INPUT:

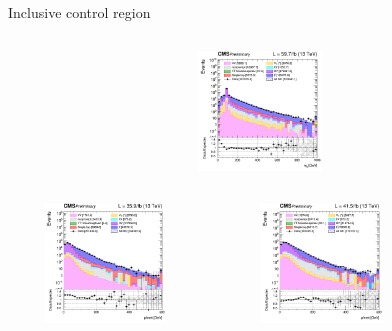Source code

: \documentclass[8pt]{beamer}
\begin{document}
\begin{frame}{Inclusive control region}
\begin{columns}
\begin{column}{0.33\textwidth}
\begin{center}
			\begin{block}{}\end{block}\vspace{10pt}
     			\includegraphics[width=1.0\textwidth, height=90pt]{figs/2018/log_cratio_inclusiveCR_ee_mll.png}
    		\end{center}		
		\end{column}
\end{columns}
\begin{columns}
		\begin{column}{0.33\textwidth}
			\begin{center}
     			\includegraphics[width=1.0\textwidth, height=90pt]{figs/2016/log_cratio_inclusiveCR_ee_METcorrected_pt.png}
    		\end{center}		
		\end{column}
		\begin{column}{0.33\textwidth}
			\begin{center}
     			\includegraphics[width=1.0\textwidth, height=90pt]{figs/2017/log_cratio_inclusiveCR_ee_METcorrected_pt.png}
    		\end{center}		
		\end{column}
		\begin{column}{0.33\textwidth}

\end{column}
\end{columns}
\end{frame}
\end{document}
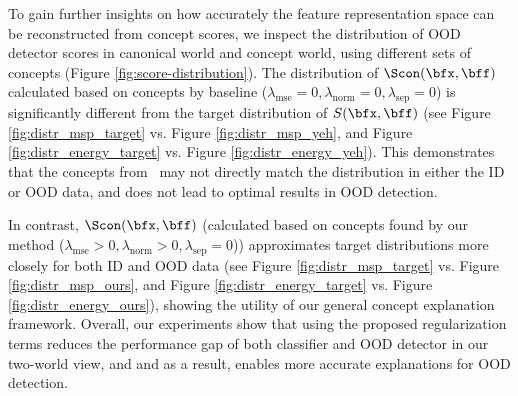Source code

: 


To gain further insights on how accurately the feature representation space can be reconstructed from concept scores, we inspect the distribution of OOD detector scores in canonical world and concept world, using different sets of concepts (Figure \ref{fig:score-distribution}).
The distribution of $\Scon(\bfx, \bff)$ calculated based on concepts by baseline ($\lambda_\textrm{mse} = 0, \lambda_\textrm{norm} = 0, \lambda_\textrm{sep} = 0$) is significantly different from the target distribution of $S(\bfx, \bff)$ (see Figure \ref{fig:distr_msp_target} vs. Figure \ref{fig:distr_msp_yeh}, and Figure \ref{fig:distr_energy_target} vs. Figure \ref{fig:distr_energy_yeh}). This demonstrates that the concepts from~\cite{yeh2019completeness} may not directly match the distribution in either the ID or OOD data, and does not lead to optimal results in OOD detection.

In contrast, $\Scon(\bfx, \bff)$ (calculated based on concepts found by our method ($\lambda_\textrm{mse} > 0, \lambda_\textrm{norm} > 0, \lambda_\textrm{sep} = 0$)) approximates target distributions more closely for both ID and OOD data (see Figure \ref{fig:distr_msp_target} vs. Figure \ref{fig:distr_msp_ours}, and Figure \ref{fig:distr_energy_target} vs. Figure \ref{fig:distr_energy_ours}), showing the utility of our general concept explanation framework.
Overall, our experiments show that using the proposed regularization terms reduces the performance gap of both classifier and OOD detector in our two-world view, and and as a result, enables more accurate explanations for OOD detection.


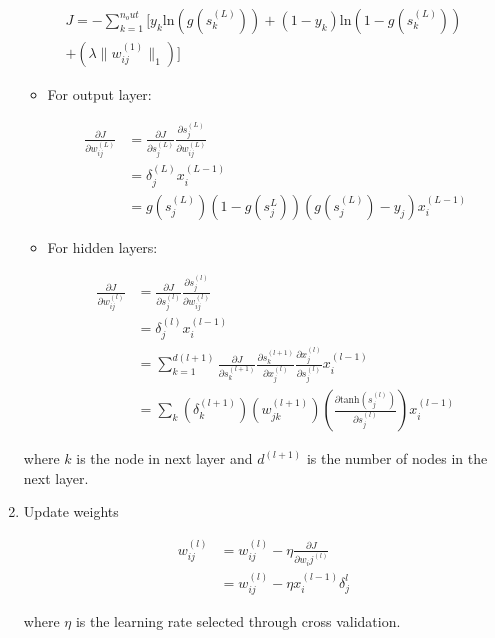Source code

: \documentclass[conference]{IEEEtran}
\begin{document}
\begin{enumerate}
\begin{center}
\begin{align} \nonumber
J = -\sum_{k=1}^{n_out}[y_k \text{ln} (g(s_k^{(L)}))+(1-y_k) \text{ln} (1-g(s_k^{(L)}))\\
+ \left( \lambda \|w_{ij}^{(1)} \|_1 \right)]   
\end{align}
\end{center}
\begin{itemize}
\item For output layer:
\begin{center}
\begin{align}
\frac{\partial J}{\partial w_{ij}^{(L)}} &= \frac{\partial J}{\partial s_{j}^{(L)}}\frac{\partial s_{j}^{(L)}} {\partial w_{ij}^{(L)}}\\
&= \delta_j^{(L)}x_i^{(L-1)}\\
&= g(s_{j}^{(L)})(1-g(s_{j}^{L}))(g(s_{j}^{(L)})-y_j)x_i^{(L-1)}
\end{align}
\end{center}
\item For hidden layers:\\
\begin{center}
\begin{align}
\frac{\partial J}{\partial w_{ij}^{(l)}} &= \frac{\partial J}{\partial s_{j}^{(l)}}\frac{\partial s_{j}^{(l)}} {\partial w_{ij}^{(l)}}\\
&= \delta_j^{(l)}x_i^{(l-1)}\\
&= \sum_{k=1}^{d(l+1)}\frac{\partial J}{\partial s_k^{(l+1)}}\frac{\partial s_k^{(l+1)}}{\partial x_j^{(l)}}\frac{\partial x_j^{(l)}}{\partial s_j^{(l)}}x_i^{(l-1)}\\
&= \sum_k(\delta_k^{(l+1)})(w_{jk}^{(l+1)})(\frac{\partial \text{tanh}(s_j^{(l)})}{\partial s_j^{(l)}})x_i^{(l-1)}
\end{align}
\end{center}
\end{itemize}
where $k$ is the node in next layer and $d^{(l+1)}$ is the number of nodes in the next layer.
\item Update weights\\
\begin{center}
\begin{align}
w_{ij}^{(l)} &=  w_{ij}^{(l)} - \eta \frac{\partial J}{\partial w_ij^{(l)}}\\ 
&= w_{ij}^{(l)} - \eta x_i^{(l-1)}\delta_j^{l}
\end{align}
\end{center}
where $\eta$ is the learning rate selected through cross validation. 

\end{enumerate}
\end{document}
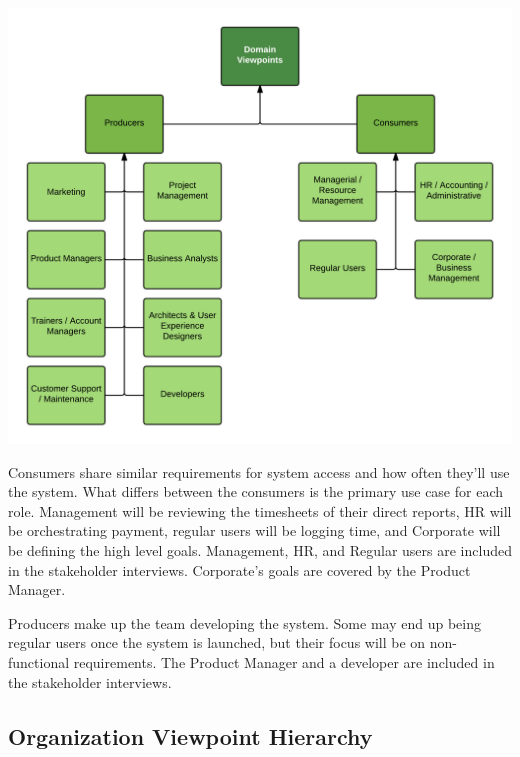 \documentclass[12pt]{article}
\begin{document}
\begin{center}
	\includegraphics{Graphs/DomainView}
\end{center}
Consumers share similar requirements for system access and how often they’ll use the system. What differs between the consumers is the primary use case for each role. Management will be reviewing the timesheets of their direct reports, HR will be orchestrating payment, regular users will be logging time, and Corporate will be defining the high level goals. Management, HR, and Regular users are included in the stakeholder interviews. Corporate’s goals are covered by the Product Manager.

Producers make up the team developing the system. Some may end up being regular users once the system is launched, but their focus will be on non-functional requirements. The Product Manager and a developer are included in the stakeholder interviews.

\subsection{Organization Viewpoint Hierarchy}
\end{document}
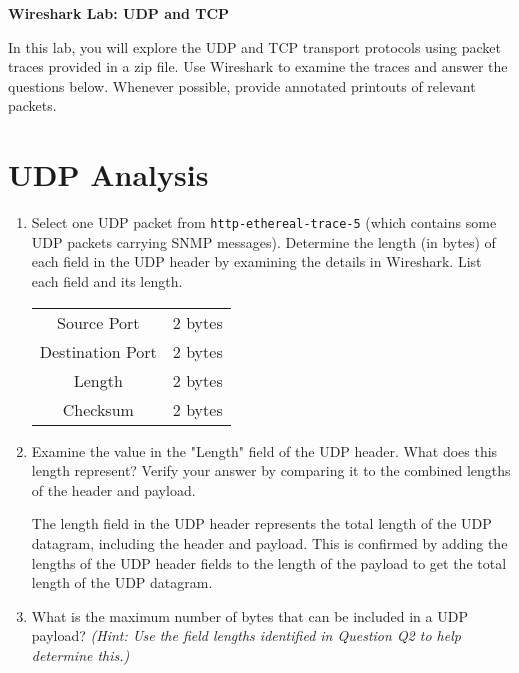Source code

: \documentclass[12pt]{article}
\begin{document}
\begin{center}
    \Large \textbf{Wireshark Lab: UDP and TCP}
\end{center}

\vspace{1cm}

In this lab, you will explore the UDP and TCP transport protocols using packet traces provided in a zip file. Use Wireshark to examine the traces and answer the questions below. Whenever possible, provide annotated printouts of relevant packets.

\section*{UDP Analysis}

\begin{enumerate}[label=Q\arabic*:]
    \item Select one UDP packet from \texttt{http-ethereal-trace-5} (which
          contains some UDP packets carrying SNMP messages). Determine the length (in
          bytes) of each field in the UDP header by examining the details in
          Wireshark. List each field and its length.

          \begin{tabular}{cc}
              Source Port      & 2 bytes \\
              Destination Port & 2 bytes \\
              Length           & 2 bytes \\
              Checksum         & 2 bytes \\
          \end{tabular}

    \item Examine the value in the "Length" field of the UDP header. What does
          this length represent? Verify your answer by comparing it to the combined
          lengths of the header and payload.

          The length field in the UDP header represents the total length of the UDP
          datagram, including the header and payload. This is confirmed by adding the
          lengths of the UDP header fields to the length of the payload to get the
          total length of the UDP datagram.

    \item What is the maximum number of bytes that can be included in a UDP
          payload? \textit{(Hint: Use the field lengths identified in Question Q2 to
              help determine this.)}


\end{enumerate}
\end{document}

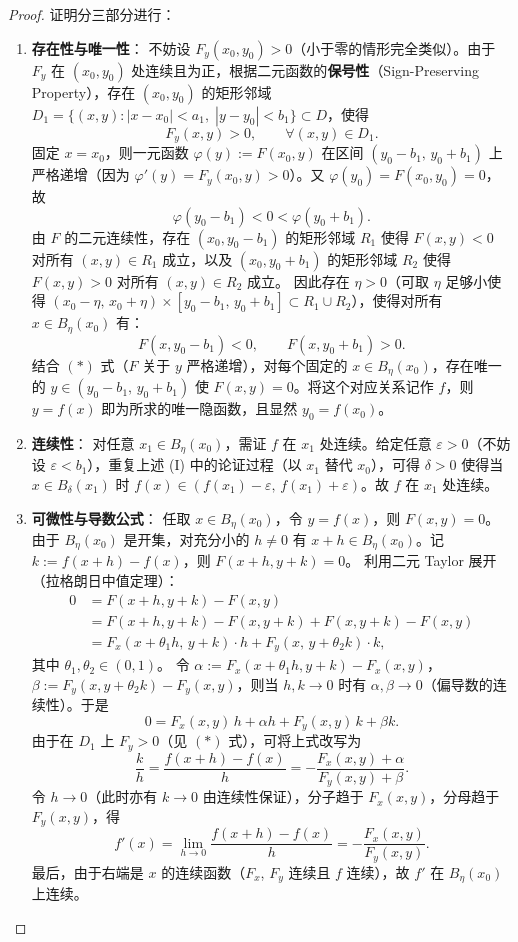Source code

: \documentclass[lang=cn,11pt]{elegantbook}
\begin{document}
\begin{proof}
证明分三部分进行：
\begin{enumerate}
  \item[\textbf{(I)}] \textbf{存在性与唯一性}：
  不妨设 $F_y(x_0,y_0)>0$（小于零的情形完全类似）。由于 $F_y$ 在 $(x_0,y_0)$ 处连续且为正，根据二元函数的\textbf{保号性}（Sign-Preserving Property），存在 $(x_0,y_0)$ 的矩形邻域 $D_1=\{(x,y):|x-x_0|<a_1,\;|y-y_0|<b_1\}\subset D$，使得
  \[
  F_y(x,y)>0,\qquad\forall(x,y)\in D_1. \tag{*}
  \]
  固定 $x=x_0$，则一元函数 $\varphi(y):=F(x_0,y)$ 在区间 $(y_0-b_1,\,y_0+b_1)$ 上严格递增（因为 $\varphi'(y)=F_y(x_0,y)>0$）。又 $\varphi(y_0)=F(x_0,y_0)=0$，故
  \[
  \varphi(y_0-b_1)<0<\varphi(y_0+b_1).
  \]
  由 $F$ 的二元连续性，存在 $(x_0,y_0-b_1)$ 的矩形邻域 $R_1$ 使得 $F(x,y)<0$ 对所有 $(x,y)\in R_1$ 成立，以及 $(x_0,y_0+b_1)$ 的矩形邻域 $R_2$ 使得 $F(x,y)>0$ 对所有 $(x,y)\in R_2$ 成立。
  因此存在 $\eta>0$（可取 $\eta$ 足够小使得 $(x_0-\eta,\,x_0+\eta)\times[y_0-b_1,\,y_0+b_1]\subset R_1\cup R_2$），使得对所有 $x\in B_\eta(x_0)$ 有：
  \[
  F(x,y_0-b_1)<0,\qquad F(x,y_0+b_1)>0.
  \]
  结合 $(*)$ 式（$F$ 关于 $y$ 严格递增），对每个固定的 $x\in B_\eta(x_0)$，存在唯一的 $y\in(y_0-b_1,\,y_0+b_1)$ 使 $F(x,y)=0$。将这个对应关系记作 $f$，则 $y=f(x)$ 即为所求的唯一隐函数，且显然 $y_0=f(x_0)$。

  \item[\textbf{(II)}] \textbf{连续性}：
  对任意 $x_1\in B_\eta(x_0)$，需证 $f$ 在 $x_1$ 处连续。给定任意 $\varepsilon>0$（不妨设 $\varepsilon<b_1$），重复上述 (I) 中的论证过程（以 $x_1$ 替代 $x_0$），可得 $\delta>0$ 使得当 $x\in B_\delta(x_1)$ 时 $f(x)\in(f(x_1)-\varepsilon,\,f(x_1)+\varepsilon)$。故 $f$ 在 $x_1$ 处连续。

  \item[\textbf{(III)}] \textbf{可微性与导数公式}：
  任取 $x\in B_\eta(x_0)$，令 $y=f(x)$，则 $F(x,y)=0$。由于 $B_\eta(x_0)$ 是开集，对充分小的 $h \neq 0$ 有 $x+h\in B_\eta(x_0)$。记 $k:=f(x+h)-f(x)$，则 $F(x+h,y+k)=0$。
  利用二元 Taylor 展开（拉格朗日中值定理）：
  \begin{align*}
  0 &= F(x+h,y+k)-F(x,y) \\
    &= F(x+h,y+k)-F(x,y+k)+F(x,y+k)-F(x,y) \\
    &= F_x(x+\theta_1 h,\,y+k)\cdot h+F_y(x,\,y+\theta_2 k)\cdot k,
  \end{align*}
  其中 $\theta_1,\theta_2\in(0,1)$。
  令 $\alpha:=F_x(x+\theta_1 h,y+k)-F_x(x,y)$，$\beta:=F_y(x,y+\theta_2 k)-F_y(x,y)$，则当 $h,k\to 0$ 时有 $\alpha,\beta\to 0$（偏导数的连续性）。于是
  \[
  0=F_x(x,y)\,h+\alpha h+F_y(x,y)\,k+\beta k.
  \]
  由于在 $D_1$ 上 $F_y>0$（见 $(*)$ 式），可将上式改写为
  \[
  \frac{k}{h}=\frac{f(x+h)-f(x)}{h} = -\frac{F_x(x,y)+\alpha}{F_y(x,y)+\beta}.
  \]
  令 $h\to 0$（此时亦有 $k\to 0$ 由连续性保证），分子趋于 $F_x(x,y)$，分母趋于 $F_y(x,y)$，得
  \[
  f'(x)=\lim_{h\to 0}\frac{f(x+h)-f(x)}{h} =-\frac{F_x(x,y)}{F_y(x,y)}.
  \]
  最后，由于右端是 $x$ 的连续函数（$F_x$, $F_y$ 连续且 $f$ 连续），故 $f'$ 在 $B_\eta(x_0)$ 上连续。
\end{enumerate}
\end{proof}
\end{document}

WHAT THIS TASK INVOLVES: Please copy every line in the entries where "that" appears.

FINISHED EXERCISE:
The distribution of $\Scon(\bfx, \bff)$ calculated based on concepts by baseline ($\lambda_\textrm{mse} = 0, \lambda_\textrm{norm} = 0, \lambda_\textrm{sep} = 0$) is significantly different from the target distribution of $S(\bfx, \bff)$ (see Figure \ref{fig:distr_msp_target} vs. Figure \ref{fig:distr_msp_yeh}, and Figure \ref{fig:distr_energy_target} vs. Figure \ref{fig:distr_energy_yeh}). This demonstrates that the concepts from~\cite{yeh2019completeness} may not directly match the distribution in either the ID or OOD data, and does not lead to optimal results in OOD detection.
Overall, our experiments show that using the proposed regularization terms reduces the performance gap of both classifier and OOD detector in our two-world view, and and as a result, enables more accurate explanations for OOD detection.
    \item What is the maximum number of bytes that can be included in a UDP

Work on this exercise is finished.